Understanding Python Object Assignment, Mutable vs. Immutable Types, and Shallow vs. Deep Copying
This article provides a comprehensive guide to Python's memory management and object assignment mechanisms, clearly explaining the differences between mutable and immutable objects, direct assignment, shallow copying, and deep copying through practical code examples and visual diagrams.
This article provides a comprehensive guide to Python's object assignment, mutable versus immutable types, and the critical differences between shallow and deep copying.
Object Creation and Assignment: When assigning a value like a = "python" , Python creates the object in memory and points the variable to its address. Immutable objects (numbers, strings, tuples, frozensets) cannot be modified in place; any change allocates a new memory block. Mutable objects (lists, sets, dicts, custom classes) allow in-place modifications without changing the base address.
Direct Assignment: Assigning b = a simply points b to the same memory address as a . Modifying either variable affects the shared object.
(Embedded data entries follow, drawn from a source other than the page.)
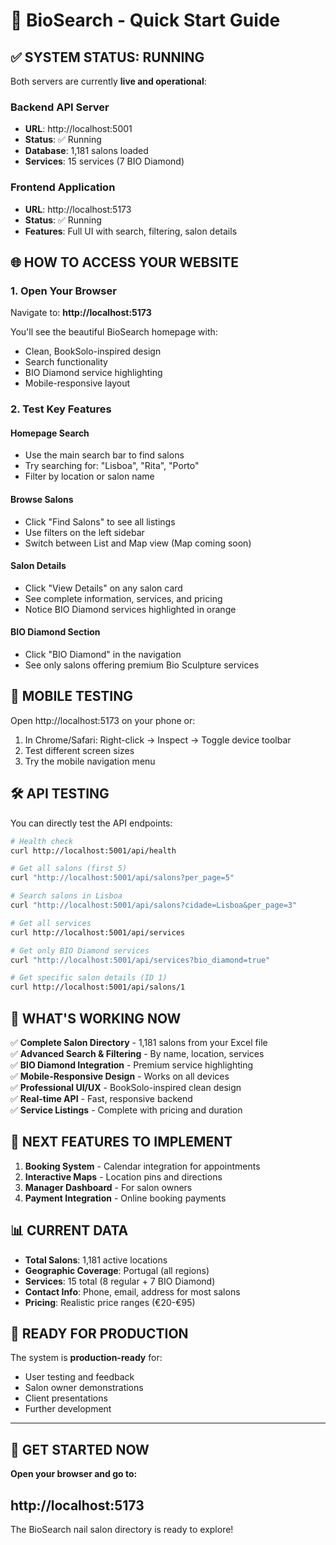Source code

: # 🚀 BioSearch - Quick Start Guide

## ✅ **SYSTEM STATUS: RUNNING**

Both servers are currently **live and operational**:

### Backend API Server
- **URL**: http://localhost:5001
- **Status**: ✅ Running
- **Database**: 1,181 salons loaded
- **Services**: 15 services (7 BIO Diamond)

### Frontend Application  
- **URL**: http://localhost:5173
- **Status**: ✅ Running  
- **Features**: Full UI with search, filtering, salon details

## 🌐 **HOW TO ACCESS YOUR WEBSITE**

### **1. Open Your Browser**
Navigate to: **http://localhost:5173**

You'll see the beautiful BioSearch homepage with:
- Clean, BookSolo-inspired design
- Search functionality
- BIO Diamond service highlighting
- Mobile-responsive layout

### **2. Test Key Features**

#### **Homepage Search**
- Use the main search bar to find salons
- Try searching for: "Lisboa", "Rita", "Porto"
- Filter by location or salon name

#### **Browse Salons**
- Click "Find Salons" to see all listings
- Use filters on the left sidebar
- Switch between List and Map view (Map coming soon)

#### **Salon Details**
- Click "View Details" on any salon card
- See complete information, services, and pricing
- Notice BIO Diamond services highlighted in orange

#### **BIO Diamond Section**
- Click "BIO Diamond" in the navigation
- See only salons offering premium Bio Sculpture services

## 📱 **MOBILE TESTING**

Open http://localhost:5173 on your phone or:
1. In Chrome/Safari: Right-click → Inspect → Toggle device toolbar
2. Test different screen sizes
3. Try the mobile navigation menu

## 🛠 **API TESTING**

You can directly test the API endpoints:

```bash
# Health check
curl http://localhost:5001/api/health

# Get all salons (first 5)
curl "http://localhost:5001/api/salons?per_page=5"

# Search salons in Lisboa
curl "http://localhost:5001/api/salons?cidade=Lisboa&per_page=3"

# Get all services
curl http://localhost:5001/api/services

# Get only BIO Diamond services
curl "http://localhost:5001/api/services?bio_diamond=true"

# Get specific salon details (ID 1)
curl http://localhost:5001/api/salons/1
```

## 🎯 **WHAT'S WORKING NOW**

✅ **Complete Salon Directory** - 1,181 salons from your Excel file  
✅ **Advanced Search & Filtering** - By name, location, services  
✅ **BIO Diamond Integration** - Premium service highlighting  
✅ **Mobile-Responsive Design** - Works on all devices  
✅ **Professional UI/UX** - BookSolo-inspired clean design  
✅ **Real-time API** - Fast, responsive backend  
✅ **Service Listings** - Complete with pricing and duration  

## 🔄 **NEXT FEATURES TO IMPLEMENT**

1. **Booking System** - Calendar integration for appointments
2. **Interactive Maps** - Location pins and directions  
3. **Manager Dashboard** - For salon owners
4. **Payment Integration** - Online booking payments

## 📊 **CURRENT DATA**

- **Total Salons**: 1,181 active locations
- **Geographic Coverage**: Portugal (all regions)
- **Services**: 15 total (8 regular + 7 BIO Diamond)
- **Contact Info**: Phone, email, address for most salons
- **Pricing**: Realistic price ranges (€20-€95)

## 🎉 **READY FOR PRODUCTION**

The system is **production-ready** for:
- User testing and feedback
- Salon owner demonstrations  
- Client presentations
- Further development

---

## 🚀 **GET STARTED NOW**

**Open your browser and go to:** 
## **http://localhost:5173**

The BioSearch nail salon directory is ready to explore!
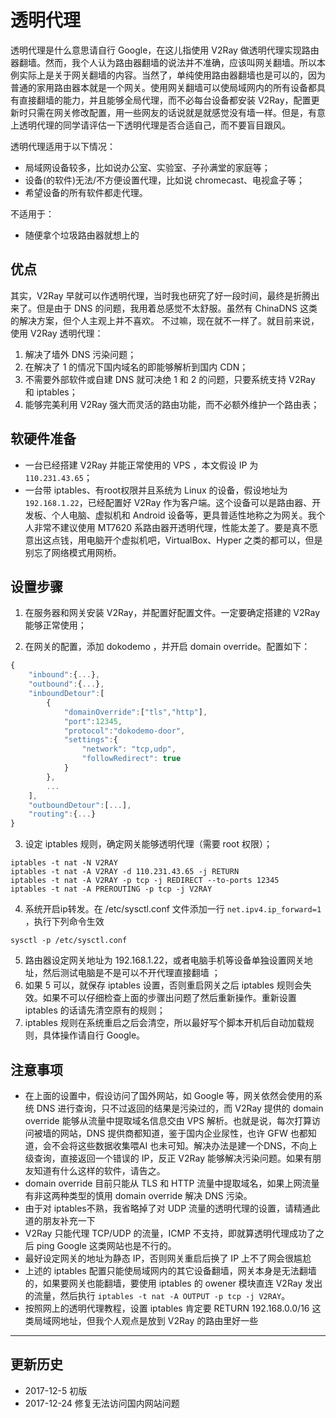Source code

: # 透明代理

透明代理是什么意思请自行 Google，在这儿指使用 V2Ray 做透明代理实现路由器翻墙。然而，我个人认为路由器翻墙的说法并不准确，应该叫网关翻墙。所以本例实际上是关于网关翻墙的内容。当然了，单纯使用路由器翻墙也是可以的，因为普通的家用路由器本就是一个网关。使用网关翻墙可以使局域网内的所有设备都具有直接翻墙的能力，并且能够全局代理，而不必每台设备都安装 V2Ray，配置更新时只需在网关修改配置，用一些网友的话说就是就感觉没有墙一样。但是，有意上透明代理的同学请评估一下透明代理是否合适自己，而不要盲目跟风。

透明代理适用于以下情况：
* 局域网设备较多，比如说办公室、实验室、子孙满堂的家庭等；
* 设备(的软件)无法/不方便设置代理，比如说 chromecast、电视盒子等；
* 希望设备的所有软件都走代理。

不适用于：
* 随便拿个垃圾路由器就想上的

## 优点

其实，V2Ray 早就可以作透明代理，当时我也研究了好一段时间，最终是折腾出来了。但是由于 DNS 的问题，我用着总感觉不太舒服。虽然有 ChinaDNS 这类的解决方案，但个人主观上并不喜欢。
不过嘛，现在就不一样了。就目前来说，使用 V2Ray 透明代理：
1. 解决了墙外 DNS 污染问题；
2. 在解决了 1 的情况下国内域名的即能够解析到国内 CDN；
3. 不需要外部软件或自建 DNS 就可决绝 1 和 2 的问题，只要系统支持 V2Ray 和 iptables；
4. 能够完美利用 V2Ray 强大而灵活的路由功能，而不必额外维护一个路由表；

## 软硬件准备
* 一台已经搭建 V2Ray 并能正常使用的 VPS ，本文假设 IP 为 `110.231.43.65`；
* 一台带 iptables、有root权限并且系统为 Linux 的设备，假设地址为 `192.168.1.22`，已经配置好 V2Ray 作为客户端。这个设备可以是路由器、开发板、个人电脑、虚拟机和 Android 设备等，更具普适性地称之为网关。我个人非常不建议使用 MT7620 系路由器开透明代理，性能太差了。要是真不愿意出这点钱，用电脑开个虚拟机吧，VirtualBox、Hyper 之类的都可以，但是别忘了网络模式用网桥。

## 设置步骤

1. 在服务器和网关安装 V2Ray，并配置好配置文件。一定要确定搭建的 V2Ray 能够正常使用；

2. 在网关的配置，添加 dokodemo ，并开启 domain override。配置如下：
```javascript
{
	"inbound":{...},
	"outbound":{...},
	"inboundDetour":[
		{
			"domainOverride":["tls","http"],
			"port":12345,
			"protocol":"dokodemo-door",
			"settings":{
				"network": "tcp,udp",
				"followRedirect": true
			}
	    },
		...
	],
	"outboundDetour":[...],
	"routing":{...}
}
```
3. 设定 iptables 规则，确定网关能够透明代理（需要 root 权限）；
```
iptables -t nat -N V2RAY
iptables -t nat -A V2RAY -d 110.231.43.65 -j RETURN
iptables -t nat -A V2RAY -p tcp -j REDIRECT --to-ports 12345
iptables -t nat -A PREROUTING -p tcp -j V2RAY
```
4. 系统开启ip转发。在 /etc/sysctl.conf 文件添加一行 `net.ipv4.ip_forward=1` ，执行下列命令生效
```
sysctl -p /etc/sysctl.conf
```
5. 路由器设定网关地址为 192.168.1.22，或者电脑手机等设备单独设置网关地址，然后测试电脑是不是可以不开代理直接翻墙 ；
6. 如果 5 可以，就保存 iptables 设置，否则重启网关之后 iptables 规则会失效。如果不可以仔细检查上面的步骤出问题了然后重新操作。重新设置 iptables 的话请先清空原有的规则；
7. iptables 规则在系统重启之后会清空，所以最好写个脚本开机后自动加载规则，具体操作请自行 Google。


## 注意事项

* 在上面的设置中，假设访问了国外网站，如 Google 等，网关依然会使用的系统 DNS 进行查询，只不过返回的结果是污染过的，而 V2Ray 提供的 domain override 能够从流量中提取域名信息交由 VPS 解析。也就是说，每次打算访问被墙的网站，DNS 提供商都知道，鉴于国内企业尿性，也许 GFW 也都知道，会不会将这些数据收集喂AI 也未可知。解决办法是建一个DNS，不向上级查询，直接返回一个错误的 IP，反正 V2Ray  能够解决污染问题。如果有朋友知道有什么这样的软件，请告之。
* domain override 目前只能从 TLS 和 HTTP 流量中提取域名，如果上网流量有非这两种类型的慎用 domain override 解决 DNS 污染。
* 由于对 iptables不熟，我省略掉了对 UDP 流量的透明代理的设置，请精通此道的朋友补充一下
* V2Ray 只能代理 TCP/UDP 的流量，ICMP 不支持，即就算透明代理成功了之后 ping Google 这类网站也是不行的。
* 最好设定网关的地址为静态 IP，否则网关重启后换了 IP 上不了网会很尴尬
* 上述的 iptables 配置只能使局域网内的其它设备翻墙，网关本身是无法翻墙的，如果要网关也能翻墙，要使用 iptables 的 owener 模块直连 V2Ray 发出的流量，然后执行 `iptables -t nat -A OUTPUT -p tcp -j V2RAY`。
* 按照网上的透明代理教程，设置 iptables 肯定要 RETURN 192.168.0.0/16 这类局域网地址，但我个人观点是放到 V2Ray 的路由里好一些

-------

## 更新历史

* 2017-12-5 初版
* 2017-12-24 修复无法访问国内网站问题

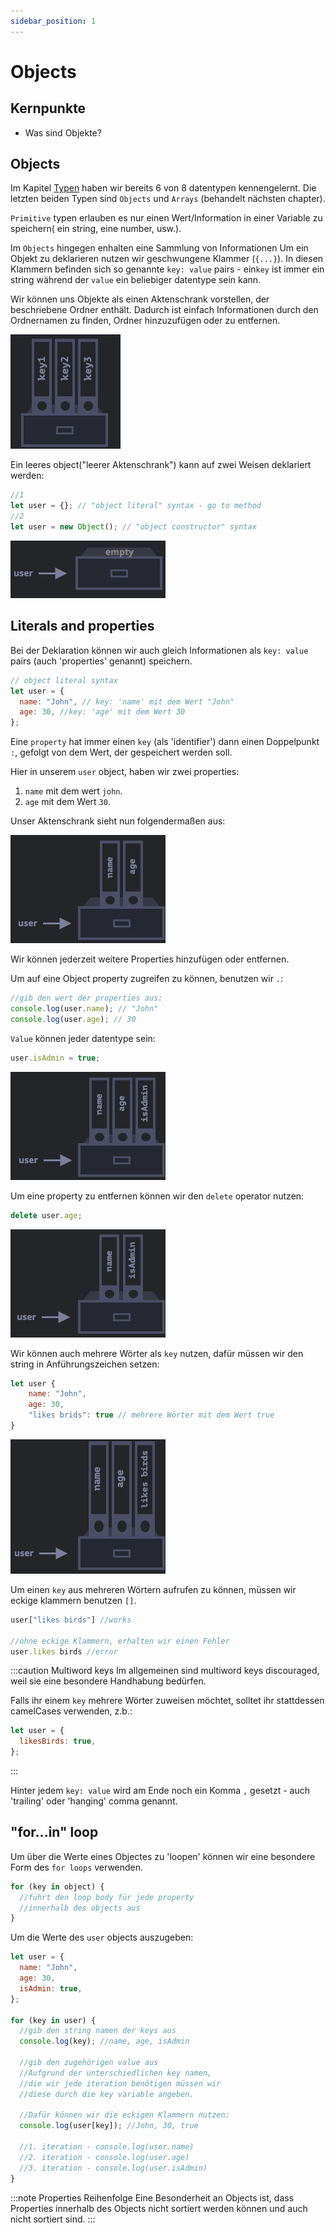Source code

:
 ```yaml
---
sidebar_position: 1
---
```


# Objects

## Kernpunkte

- Was sind Objekte?

## Objects

Im Kapitel [Typen](../part-one//types.md) haben wir bereits 6 von 8 datentypen kennengelernt. Die letzten beiden Typen
sind `Objects` und `Arrays` (behandelt nächsten chapter).

`Primitive` typen erlauben es nur einen Wert/Information in
einer Variable zu speichern( ein string, eine number, usw.).

Im `Objects` hingegen enhalten eine Sammlung von Informationen
Um ein Objekt zu deklarieren nutzen wir geschwungene Klammer (`{...}`). In diesen Klammern befinden sich so genannte `key: value` pairs - ein`key` ist immer ein string während der `value` ein beliebiger datentype sein kann.

Wir können uns Objekte als einen Aktenschrank vorstellen,
der beschriebene Ordner enthält.
Dadurch ist einfach Informationen durch den Ordnernamen zu finden, Ordner hinzuzufügen oder zu entfernen.

![cabinet with folders that have key1,key2,key3 written on them](../../static/screenshots/cabinet.png)

Ein leeres object("leerer Aktenschrank") kann auf zwei Weisen
deklariert werden:

```js
//1
let user = {}; // "object literal" syntax - go to method
//2
let user = new Object(); // "object constructor" syntax
```

![Empty cabinet with the name user](../../static/screenshots/empty-cabinet.png)

## Literals and properties

Bei der Deklaration können wir auch gleich Informationen als
`key: value` pairs (auch 'properties' genannt) speichern.

```js
// object literal syntax
let user = {
  name: "John", // key: 'name' mit dem Wert "John"
  age: 30, //key: 'age' mit dem Wert 30
};
```

Eine `property` hat immer einen `key` (als 'identifier')
dann einen Doppelpunkt `:`, gefolgt von dem Wert, der
gespeichert werden soll.

Hier in unserem `user` object, haben wir zwei properties:

1. `name` mit dem wert `john`.
2. `age` mit dem Wert `30`.

Unser Aktenschrank sieht nun folgendermaßen aus:

![A cabinet with two folders: name & age](../../static/screenshots/user-to-cabinet.png)

Wir können jederzeit weitere Properties hinzufügen oder
entfernen.

Um auf eine Object property zugreifen zu können, benutzen
wir `.`:

```js
//gib den wert der properties aus:
console.log(user.name); // "John"
console.log(user.age); // 30
```

`Value` können jeder datentype sein:

```js
user.isAdmin = true;
```

![cabinet with a new folder: isAdmin](../../static/screenshots/add-to-cabinet.png)

Um eine property zu entfernen können wir den `delete` operator
nutzen:

```js
delete user.age;
```

![cabinet with the removed isAdmin folder](../../static/screenshots/remove-from-cabinet.png)

Wir können auch mehrere Wörter als `key` nutzen, dafür müssen wir den string in Anführungszeichen setzen:

```js
let user {
    name: "John",
    age: 30,
    "likes brids": true // mehrere Wörter mit dem Wert true
}
```

![cabinet with a new folder: 'likes birds'](../../static/screenshots/special-keys-cabinet.png)

Um einen `key` aus mehreren Wörtern aufrufen zu können,
müssen wir eckige klammern benutzen `[]`.

```js
user["likes birds"] //works

//ohne eckige Klammern, erhalten wir einen Fehler
user.likes birds //error
```

:::caution Multiword keys
Im allgemeinen sind multiword keys discouraged, weil sie eine
besondere Handhabung bedürfen.

Falls ihr einem `key` mehrere Wörter zuweisen möchtet, solltet ihr stattdessen camelCases verwenden, z.b.:

```js
let user = {
  likesBirds: true,
};
```

:::

Hinter jedem `key: value` wird am Ende noch ein Komma `,`
gesetzt - auch 'trailing' oder 'hanging' comma genannt.

## "for...in" loop

Um über die Werte eines Objectes zu 'loopen' können wir eine
besondere Form des `for loops` verwenden.

```js
for (key in object) {
  //führt den loop body für jede property
  //innerhalb des objects aus
}
```

Um die Werte des `user` objects auszugeben:

```js
let user = {
  name: "John",
  age: 30,
  isAdmin: true,
};

for (key in user) {
  //gib den string namen der keys aus
  console.log(key); //name, age, isAdmin

  //gib den zugehörigen value aus
  //Aufgrund der unterschiedlichen key namen,
  //die wir jede iteration benötigen müssen wir
  //diese durch die key variable angeben.

  //Dafür können wir die eckigen Klammern nutzen:
  console.log(user[key]); //John, 30, true

  //1. iteration - console.log(user.name)
  //2. iteration - console.log(user.age)
  //3. iteration - console.log(user.isAdmin)
}
```

:::note Properties Reihenfolge
Eine Besonderheit an Objects ist, dass Properties innerhalb
des Objects nicht sortiert werden können und auch nicht sortiert sind.
:::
Deep Copy: Using copy.deepcopy() creates a completely independent object with a new memory address. Changes to the original do not affect the copy, though it consumes more memory.
Shallow Copy: Using copy.copy() creates a new top-level object, but nested mutable elements still share the original memory addresses. Modifying first-level immutable elements is isolated, but altering nested mutable objects affects both.
Code Demonstrations:
import copy
a = [1, 2, 3]
print("-----Assignment-----")
b = a
print(a)
print(b)
print(id(a))
print(id(b))
print("-----Deep Copy-----")
c = copy.deepcopy(a)
print(a)
print(c)
print(id(a))
print(id(c))
print("-----Shallow Copy-----")
d = copy.copy(a)
print(a)
print(d)
print(id(a))
print(id(d))Special Case for Immutable Objects: Immutable types do not truly support copying. Both shallow and deep copies of immutable objects simply reference the original memory address.
Practical Applications: Use deep copying when a function must process data without altering the original input, or when passing objects to external methods to prevent side effects. Be cautious with shallow copying, as it only isolates the first layer and may cause unintended shared references in nested structures.